El gran triunfo en Venezuela es tener un poder popular organizado, tener unas clases trabajadoras que se defienden a sí mismas, que tienen clarísimo quién es el enemigo y quién es el agresor, y a partir de allí actúan, tengan diferencias o no, críticas o no, y tienen claro qué es lo que hay que enfrentar y quién pretende restarles derechos y soberanía.

Esto es resultado de una política en la que no se fragmenta la visión de la vida, no se habla de economía por un lado y de política, garantías sociales y política internacional por otro. Esa fragmentación se aplica desde el poder en Europa y EEUU con sus pueblos para que no ocurra en ellos una visión de conjunto y una comprensión de su realidad, con lo cual se genera desmotivación política y fragmentación de las luchas.

Cuando no se hace eso y se gobierna con políticas favorables al pueblo la gente se forma políticamente y aprende a distinguir. Eso que parece sencillo de explicar, no es el modelo de muchos de nuestros Estados. No es la dinámica social de participación política que se da, por ejemplo, en España.

Las dificultades en Venezuela son enormes. Hay desánimo como consecuencia de esa situación y de la certeza de mucha gente de que la situación es difícil de sostener porque las sanciones y agresiones ya estaban anunciadas. Sin embargo, ese desánimo se condujo y cerró un círculo perfecto con esa conciencia autogenerada de las clases populares. Aunque la situación pueda ser extrema para millones de personas también está la percepción de que no hay que rendirse porque si gana el imperialismo la situación va a ser mucho peor.

Creo que es un baño de realidad estar en Venezuela. Muchos y muchas deberían ir a Venezuela para aprender un poco de humildad y para conocer a un pueblo que se defiende y se protege a sí mismo, sobre todo quienes deslegitiman el proceso y a un pueblo por seguir apoyando al gobierno sin conocer en realidad las circunstancias, sin haber leído en conjunto qué es lo que provoca las agresiones y qué es lo que provoca esta guerra con Venezuela.

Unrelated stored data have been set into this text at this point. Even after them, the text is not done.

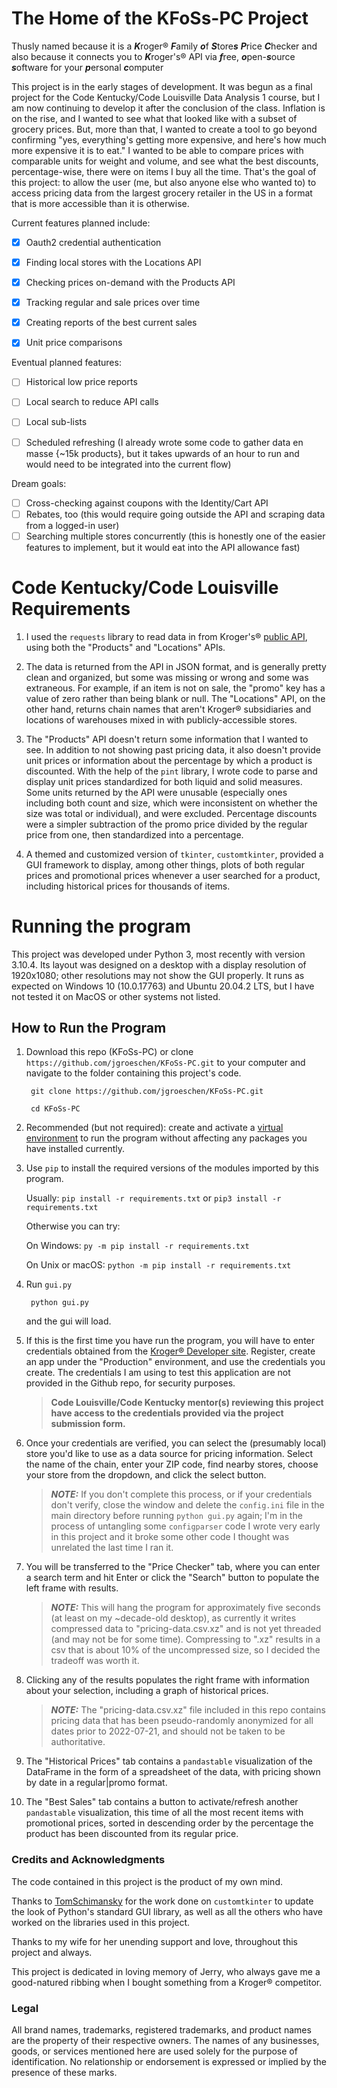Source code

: # **The Home of the KFoSs-PC Project**

Thusly named because it is a 
***K***roger® ***F***amily ***o***f ***S***tore***s*** ***P***rice ***C***hecker
and also because it connects you to ***K***roger's® API via 
***f***ree, ***o***pen-***s***ource ***s***oftware for your ***p***ersonal ***c***omputer 


This project is in the early stages of development.
It was begun as a final project for the Code Kentucky/Code Louisville Data Analysis 1 course, but I am now continuing to develop it after the conclusion of the class.
Inflation is on the rise, and I wanted to see what that looked like with a subset of grocery prices.
But, more than that, I wanted to create a tool to go beyond confirming "yes, everything's getting more expensive, and here's how much more expensive it is to eat."
I wanted to be able to compare prices with comparable units for weight and volume, and see what the best discounts, percentage-wise, there were on items I buy all the time.
That's the goal of this project: to allow the user (me, but also anyone else who wanted to) to access pricing data from the largest grocery retailer in the US in a format that is more accessible than it is otherwise.


Current features planned include:
- [x] Oauth2 credential authentication
- [x] Finding local stores with the Locations API
- [x] Checking prices on-demand with the Products API
- [x] Tracking regular and sale prices over time
- [x] Creating reports of the best current sales 
- [x] Unit price comparisons


Eventual planned features:
- [ ] Historical low price reports
- [ ] Local search to reduce API calls
- [ ] Local sub-lists
- [ ] Scheduled refreshing (I already wrote some code to gather data en masse {~15k products}, but it takes upwards of an hour to run and would need to be integrated into the current flow)


Dream goals:
- [ ] Cross-checking against coupons with the Identity/Cart API
- [ ] Rebates, too (this would require going outside the API and scraping data from a logged-in user)
- [ ] Searching multiple stores concurrently (this is honestly one of the easier features to implement, but it would eat into the API allowance fast)

# Code Kentucky/Code Louisville Requirements

1. I used the `requests` library to read data in from Kroger's® [public API](https://api.kroger.com/), using both the "Products" and "Locations" APIs.

2. The data is returned from the API in JSON format, and is generally pretty clean and organized, but some was missing or wrong and some was extraneous. For example, if an item is not on sale, the "promo" key has a value of zero rather than being blank or null. The "Locations" API, on the other hand, returns chain names that aren't Kroger® subsidiaries and locations of warehouses mixed in with publicly-accessible stores.

3. The "Products" API doesn't return some information that I wanted to see. In addition to not showing past pricing data, it also doesn't provide unit prices or information about the percentage by which a product is discounted. With the help of the `pint` library, I wrote code to parse and display unit prices standardized for both liquid and solid measures. Some units returned by the API were unusable (especially ones including both count and size, which were inconsistent on whether the size was total or individual), and were excluded. Percentage discounts were a simpler subtraction of the promo price divided by the regular price from one, then standardized into a percentage.

4. A themed and customized version of `tkinter`, `customtkinter`, provided a GUI framework to display, among other things, plots of both regular prices and promotional prices whenever a user searched for a product, including historical prices for thousands of items.

# Running the program

This project was developed under Python 3, most recently with version 3.10.4. Its layout was designed on a desktop with a display resolution of 1920x1080; other resolutions may not show the GUI properly. It runs as expected on Windows 10 (10.0.17763) and Ubuntu 20.04.2 LTS, but I have not tested it on MacOS or other systems not listed.


## How to Run the Program

1. Download this repo (KFoSs-PC) or clone `https://github.com/jgroeschen/KFoSs-PC.git` to your computer and navigate to the folder containing this project's code.

        git clone https://github.com/jgroeschen/KFoSs-PC.git

        cd KFoSs-PC

2. Recommended (but not required): create and activate a [virtual environment](https://docs.python.org/3/tutorial/venv.html) to run the program without affecting any packages you have installed currently.

3. Use `pip` to install the required versions of the modules imported by this program.

    Usually: `pip install -r requirements.txt` or `pip3 install -r requirements.txt`

    Otherwise you can try:

    On Windows: `py -m pip install -r requirements.txt`

    On Unix or macOS: `python -m pip install -r requirements.txt`

4. Run `gui.py`

        python gui.py
    and the gui will load. 

5. If this is the first time you have run the program, you will have to enter credentials obtained from the [Kroger® Developer site](https://developer.kroger.com).
Register, create an app under the "Production" environment, and use the credentials you create. 
The credentials I am using to test this application are not provided in the Github repo, for security purposes.

    > **Code Louisville/Code Kentucky mentor(s) reviewing this project have access to the credentials provided via the project submission form.**

6. Once your credentials are verified, you can select the (presumably local) store you'd like to use as a data source for pricing information.
Select the name of the chain, enter your ZIP code, find nearby stores, choose your store from the dropdown, and click the select button.
    > **_NOTE:_** If you don't complete this process, or if your credentials don't verify, close the window and delete the `config.ini` file in the main directory before running `python gui.py` again; I'm in the process of untangling some `configparser` code I wrote very early in this project and it broke some other code I thought was unrelated the last time I ran it.

7. You will be transferred to the "Price Checker" tab, where you can enter a search term and hit Enter or click the "Search" button to populate the left frame with results.
    > **_NOTE:_**  This will hang the program for approximately five seconds (at least on my ~decade-old desktop), as currently it writes compressed data to "pricing-data.csv.xz" and is not yet threaded (and may not be for some time). Compressing to ".xz" results in a csv that is about 10% of the uncompressed size, so I decided the tradeoff was worth it.

8. Clicking any of the results populates the right frame with information about your selection, including a graph of historical prices.
    > **_NOTE:_**  The "pricing-data.csv.xz" file included in this repo contains pricing data that has been pseudo-randomly anonymized for all dates prior to 2022-07-21, and should not be taken to be authoritative.

9. The "Historical Prices" tab contains a `pandastable` visualization of the DataFrame in the form of a spreadsheet of the data, with pricing shown by date in a regular|promo format.

10. The "Best Sales" tab contains a button to activate/refresh another `pandastable` visualization, this time of all the most recent items with promotional prices, sorted in descending order by the percentage the product has been discounted from its regular price.


### **Credits and Acknowledgments**

The code contained in this project is the product of my own mind.

Thanks to [TomSchimansky](https://github.com/TomSchimansky) for the work done on `customtkinter` to update the look of Python's standard GUI library, as well as all the others who have worked on the libraries used in this project.

Thanks to my wife for her unending support and love, throughout this project and always.

This project is dedicated in loving memory of Jerry, who always gave me a good-natured ribbing when I bought something from a Kroger® competitor.


### **Legal**

All brand names, trademarks, registered trademarks, and product names are the property of their respective owners.
The names of any businesses, goods, or services mentioned here are used solely for the purpose of identification.
No relationship or endorsement is expressed or implied by the presence of these marks.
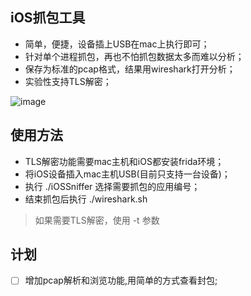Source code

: ## iOS抓包工具
* 简单，便捷，设备插上USB在mac上执行即可；
* 针对单个进程抓包，再也不怕抓包数据太多而难以分析；
* 保存为标准的pcap格式，结果用wireshark打开分析；
* 实验性支持TLS解密；

![image](iOSSniffer.gif)

## 使用方法
* TLS解密功能需要mac主机和iOS都安装frida环境；
* 将iOS设备插入mac主机USB(目前只支持一台设备)；
* 执行 ./iOSSniffer 选择需要抓包的应用编号；
* 结束抓包后执行 ./wireshark.sh
> 如果需要TLS解密，使用 -t 参数

## 计划
- [ ] 增加pcap解析和浏览功能,用简单的方式查看封包;
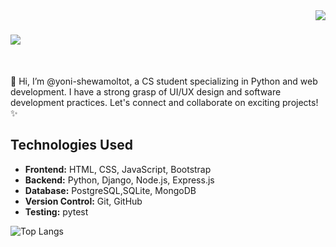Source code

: <img align="right" src="https://visitor-badge.laobi.icu/badge?page_id=yoni-shewas.yonishewas" />

<h1 align="left" >
    <img src="https://readme-typing-svg.herokuapp.com/?font=Righteous&size=35&center=true&vCenter=true&width=500&height=70&duration=4000&lines=Hi+There!+👋;+I'm+Yonatan+Shewa!;" />
</h1>

<br/>

<div >

👋 Hi, I’m @yoni-shewamoltot, a CS student specializing in Python and web development. 
I have a strong grasp of UI/UX design and software development practices.
Let's connect and collaborate on exciting projects! ✨

</div>


## Technologies Used

- **Frontend:** HTML, CSS, JavaScript, Bootstrap
- **Backend:** Python, Django, Node.js, Express.js
- **Database:** PostgreSQL,SQLite, MongoDB
- **Version Control:** Git, GitHub
- **Testing:** pytest

![Top Langs](https://github-readme-stats.vercel.app/api/top-langs/?username=yoni-shewas&layout=compact&hide=html,css&langs_count=10)


<!--- ! yoni-shewas/yoni-shewas is a ✨ special ✨ repository because its `README.md` (this file) appears on your GitHub profile.
You can click the Preview link to take a look at your changes.
--->

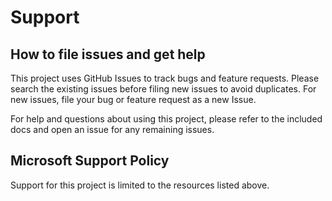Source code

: # Support

## How to file issues and get help  

This project uses GitHub Issues to track bugs and feature requests. Please search the existing 
issues before filing new issues to avoid duplicates.  For new issues, file your bug or 
feature request as a new Issue.

For help and questions about using this project, please refer to the included docs and open an issue for any remaining issues.

## Microsoft Support Policy  

Support for this project is limited to the resources listed above.
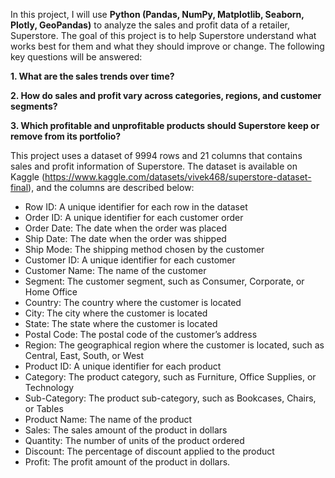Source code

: In this project, I will use **Python (Pandas, NumPy, Matplotlib, Seaborn, Plotly, GeoPandas)** to analyze the sales and profit data of a retailer, Superstore. The goal of this project is to help Superstore understand what works best for them and what they should improve or change. The following key questions will be answered:

**1. What are the sales trends over time?**

**2. How do sales and profit vary across categories, regions, and customer segments?**

**3. Which profitable and unprofitable products should Superstore keep or remove from its portfolio?**

This project uses a dataset of 9994 rows and 21 columns that contains sales and profit information of Superstore. The dataset is available on Kaggle (https://www.kaggle.com/datasets/vivek468/superstore-dataset-final), and the columns are described below:

- Row ID: A unique identifier for each row in the dataset
- Order ID: A unique identifier for each customer order
- Order Date: The date when the order was placed
- Ship Date: The date when the order was shipped
- Ship Mode: The shipping method chosen by the customer
- Customer ID: A unique identifier for each customer
- Customer Name: The name of the customer
- Segment: The customer segment, such as Consumer, Corporate, or Home Office
- Country: The country where the customer is located
- City: The city where the customer is located
- State: The state where the customer is located
- Postal Code: The postal code of the customer’s address
- Region: The geographical region where the customer is located, such as Central, East, South, or West
- Product ID: A unique identifier for each product
- Category: The product category, such as Furniture, Office Supplies, or Technology
- Sub-Category: The product sub-category, such as Bookcases, Chairs, or Tables
- Product Name: The name of the product
- Sales: The sales amount of the product in dollars
- Quantity: The number of units of the product ordered
- Discount: The percentage of discount applied to the product
- Profit: The profit amount of the product in dollars.
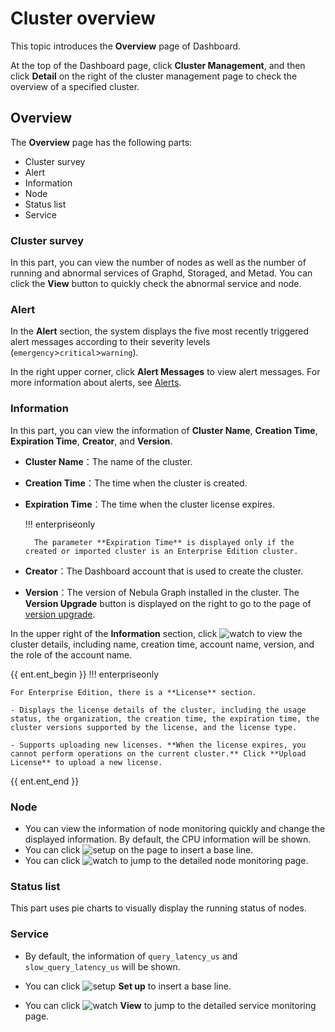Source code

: # Cluster overview

This topic introduces the **Overview** page of Dashboard. 

At the top of the Dashboard page, click **Cluster Management**, and then click **Detail** on the right of the cluster management page to check the overview of a specified cluster.

## Overview

The **Overview** page has the following parts:

- Cluster survey
- Alert
- Information
- Node
- Status list
- Service

### Cluster survey

In this part, you can view the number of nodes as well as the number of running and abnormal services of Graphd, Storaged, and Metad. You can click the **View** button to quickly check the abnormal service and node.

### Alert

In the **Alert** section, the system displays the five most recently triggered alert messages according to their severity levels (`emergency`>`critical`>`warning`). 

In the right upper corner, click **Alert Messages** to view alert messages. For more information about alerts, see [Alerts](../9.alerts.md).

### Information

In this part, you can view the information of **Cluster Name**, **Creation Time**, **Expiration Time**, **Creator**, and **Version**.

- **Cluster Name**：The name of the cluster.
- **Creation Time**：The time when the cluster is created.
- **Expiration Time**：The time when the cluster license expires.

  !!! enterpriseonly

        The parameter **Expiration Time** is displayed only if the created or imported cluster is an Enterprise Edition cluster.

- **Creator**：The Dashboard account that is used to create the cluster.
- **Version**：The version of Nebula Graph installed in the cluster. The **Version Upgrade** button is displayed on the right to go to the page of [version upgrade](4.manage.md).

In the upper right of the **Information** section, click ![watch](https://docs-cdn.nebula-graph.com.cn/figures/watch.png) to view the cluster details, including name, creation time, account name, version, and the role of the account name.

{{ ent.ent_begin }}
!!! enterpriseonly

    For Enterprise Edition, there is a **License** section.

    - Displays the license details of the cluster, including the usage status, the organization, the creation time, the expiration time, the cluster versions supported by the license, and the license type.

    - Supports uploading new licenses. **When the license expires, you cannot perform operations on the current cluster.** Click **Upload License** to upload a new license.
{{ ent.ent_end }}

### Node

- You can view the information of node monitoring quickly and change the displayed information. By default, the CPU information will be shown.
- You can click ![setup](https://docs-cdn.nebula-graph.com.cn/figures/Setup.png) on the page to insert a base line.
- You can click ![watch](https://docs-cdn.nebula-graph.com.cn/figures/watch.png) to jump to the detailed node monitoring page.

### Status list

This part uses pie charts to visually display the running status of nodes.

### Service

- By default, the information of `query_latency_us` and `slow_query_latency_us` will be shown.

- You can click ![setup](https://docs-cdn.nebula-graph.com.cn/figures/Setup.png) **Set up** to insert a base line.

- You can click ![watch](https://docs-cdn.nebula-graph.com.cn/figures/watch.png) **View** to jump to the detailed service monitoring page.
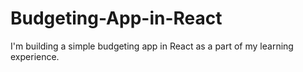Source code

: # Budgeting-App-in-React
I'm building a simple budgeting app in React as a part of my learning experience.
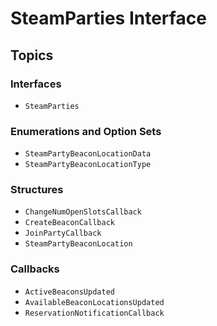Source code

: # SteamParties Interface

## Topics

### Interfaces
- ``SteamParties``

### Enumerations and Option Sets
- ``SteamPartyBeaconLocationData``
- ``SteamPartyBeaconLocationType``

### Structures
- ``ChangeNumOpenSlotsCallback``
- ``CreateBeaconCallback``
- ``JoinPartyCallback``
- ``SteamPartyBeaconLocation``

### Callbacks
- ``ActiveBeaconsUpdated``
- ``AvailableBeaconLocationsUpdated``
- ``ReservationNotificationCallback``
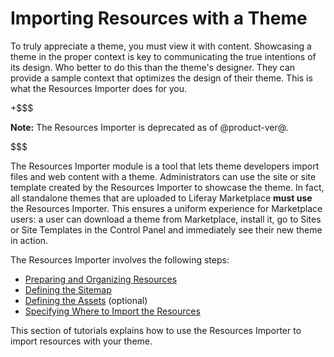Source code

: # Importing Resources with a Theme [](id=importing-resources-with-a-theme)

To truly appreciate a theme, you must view it with content. Showcasing a theme 
in the proper context is key to communicating the true intentions of its design. 
Who better to do this than the theme's designer. They can provide a sample 
context that optimizes the design of their theme. This is what the Resources 
Importer does for you. 

+$$$

**Note:** The Resources Importer is deprecated as of @product-ver@.

$$$

The Resources Importer module is a tool that lets theme developers import files 
and web content with a theme. Administrators can use the site or site template 
created by the Resources Importer to showcase the theme. In fact, all standalone 
themes that are uploaded to Liferay Marketplace **must use** the Resources 
Importer. This ensures a uniform experience for Marketplace users: a user can 
download a theme from Marketplace, install it, go to Sites or Site Templates in 
the Control Panel and immediately see their new theme in action.  

The Resources Importer involves the following steps:

- [Preparing and Organizing Resources](/develop/tutorials/-/knowledge_base/7-1/preparing-resources-for-the-importer)
- [Defining the Sitemap](/develop/tutorials/-/knowledge_base/7-1/defining-the-sitemap)
- [Defining the Assets](/develop/tutorials/-/knowledge_base/7-1/defining-the-assets) (optional)
- [Specifying Where to Import the Resources](/develop/tutorials/-/knowledge_base/7-1/specifying-where-to-import-resources) 

This section of tutorials explains how to use the Resources Importer to import 
resources with your theme. 

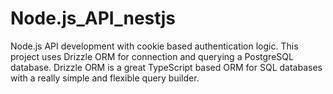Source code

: # Node.js_API_nestjs
Node.js API development with cookie based authentication logic. This project uses Drizzle ORM for connection and querying a PostgreSQL database. Drizzle ORM is a great TypeScript based ORM for SQL databases with a really simple and flexible query builder.
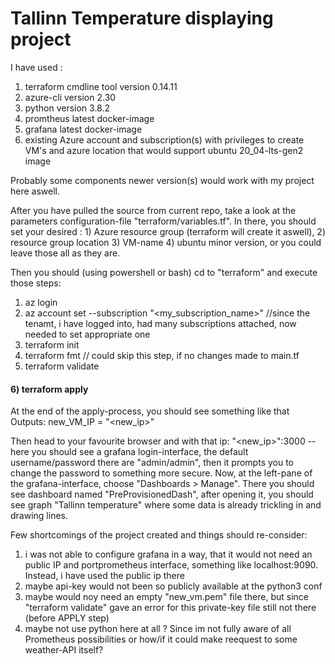 # Tallinn Temperature displaying project

I have used :
   1) terraform cmdline tool version 0.14.11
   2) azure-cli version 2.30 
   3) python  version 3.8.2
   4) promtheus latest docker-image
   5) grafana latest docker-image
   6) existing Azure account and subscription(s) with privileges to create VM's and azure location that would support ubuntu 20_04-lts-gen2 image

Probably some components newer version(s) would work with my project here aswell.

After you have pulled the source from current repo, take a look at the parameters configuration-file "terraform/variables.tf".
In there, you should set your desired : 
     1) Azure resource group (terraform will create it aswell), 
     2) resource group location
     3) VM-name 
     4) ubuntu minor version, or you could leave those all as they are.

Then you should (using powershell or bash) cd to "terraform" and execute those steps:

1) az login
2) az account set --subscription "<my_subscription_name>"  //since the tenamt, i have logged into, had many subscriptions attached, now needed to set appropriate one
3) terraform init
4) terraform fmt // could skip this step, if no changes made to main.tf
5) terraform validate
#### 6) terraform apply

At the end of the apply-process, you should see something like that
Outputs: 
new_VM_IP = "<new_ip>" 

Then head to your favourite browser and with that ip: "<new_ip>":3000  -- here you should see a grafana login-interface, the default username/password there 
are "admin/admin", then it prompts you to change the password to something more secure.
Now, at the left-pane of the grafana-interface, choose "Dashboards > Manage".
There you should see dashboard named "PreProvisionedDash", after opening it, you should see graph "Tallinn temperature" where some data is already trickling in and drawing lines.  


Few shortcomings of the project created and things should re-consider:
   1) i was not able to configure grafana in a way, that it would not need an public IP and portprometheus interface, something like localhost:9090.
      Instead, i have used the public ip there
   2) maybe api-key would not been so publicly available at the python3 conf 
   3) maybe would noy need an empty "new_vm.pem" file there, but since "terraform validate" gave an error for this private-key file still not there (before APPLY step)
   4) maybe not use python here at all ?  Since im not fully aware of all Prometheus possibilities or how/if it could make reequest to some weather-API itself?

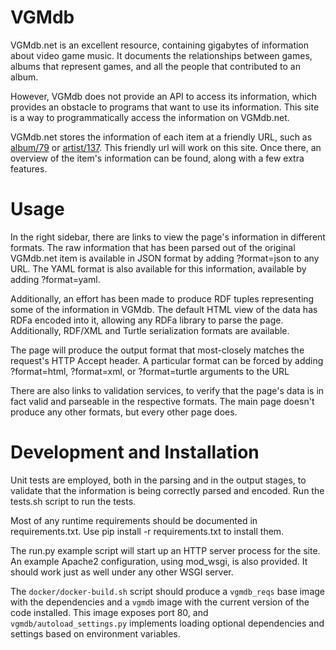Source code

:VGMdb
=========

VGMdb.net is an excellent resource, containing gigabytes of information about video game music. It documents the relationships between games, albums that represent games, and all the people that contributed to an album.

However, VGMdb does not provide an API to access its information, which provides an obstacle to programs that want to use its information. This site is a way to programmatically access the information on VGMdb.net.

VGMdb.net stores the information of each item at a friendly URL, such as <a href="http://vgmdb.net/album/79">album/79</a> or <a href="http://vgmdb.net/artist/137">artist/137</a>. This friendly url will work on this site. Once there, an overview of the item's information can be found, along with a few extra features.

# Usage
In the right sidebar, there are links to view the page's information in different formats. The raw information that has been parsed out of the original VGMdb.net item is available in JSON format by adding ?format=json to any URL. The YAML format is also available for this information, available by adding ?format=yaml.

Additionally, an effort has been made to produce RDF tuples representing some of the information in VGMdb. The default HTML view of the data has RDFa encoded into it, allowing any RDFa library to parse the page. Additionally, RDF/XML and Turtle serialization formats are available.

The page will produce the output format that most-closely matches the request's HTTP Accept header. A particular format can be forced by adding ?format=html, ?format=xml, or ?format=turtle arguments to the URL

There are also links to validation services, to verify that the page's data is in fact valid and parseable in the respective formats. The main page doesn't produce any other formats, but every other page does.

# Development and Installation
Unit tests are employed, both in the parsing and in the output stages, to validate that the information is being correctly parsed and encoded. Run the tests.sh script to run the tests.

Most of any runtime requirements should be documented in requirements.txt. Use pip install -r requirements.txt to install them.

The run.py example script will start up an HTTP server process for the site. An example Apache2 configuration, using mod\_wsgi, is also provided. It should work just as well under any other WSGI server.

The `docker/docker-build.sh` script should produce a `vgmdb_reqs` base image with the dependencies and a `vgmdb` image with the current version of the code installed. This image exposes port 80, and `vgmdb/autoload_settings.py` implements loading optional dependencies and settings based on environment variables.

Y no deja de sorprender gratamente ésa forma de disfrutar el proceso y de vivirlo con mucha alegría por parte del pueblo venezolano, incluso en los momentos más difíciles, como las elecciones a la ANC por los niveles de violencia brutales que se vivían, y en éstas, por la situación económica durísima. Eso es algo de lo que hay mucho para aprender y que es el ejemplo de valiosos códigos culturales y sociales sobre lo que es la participación democrática. Allí hay una lección para meditar en ello y mejorar nuestras propias garantías democráticas.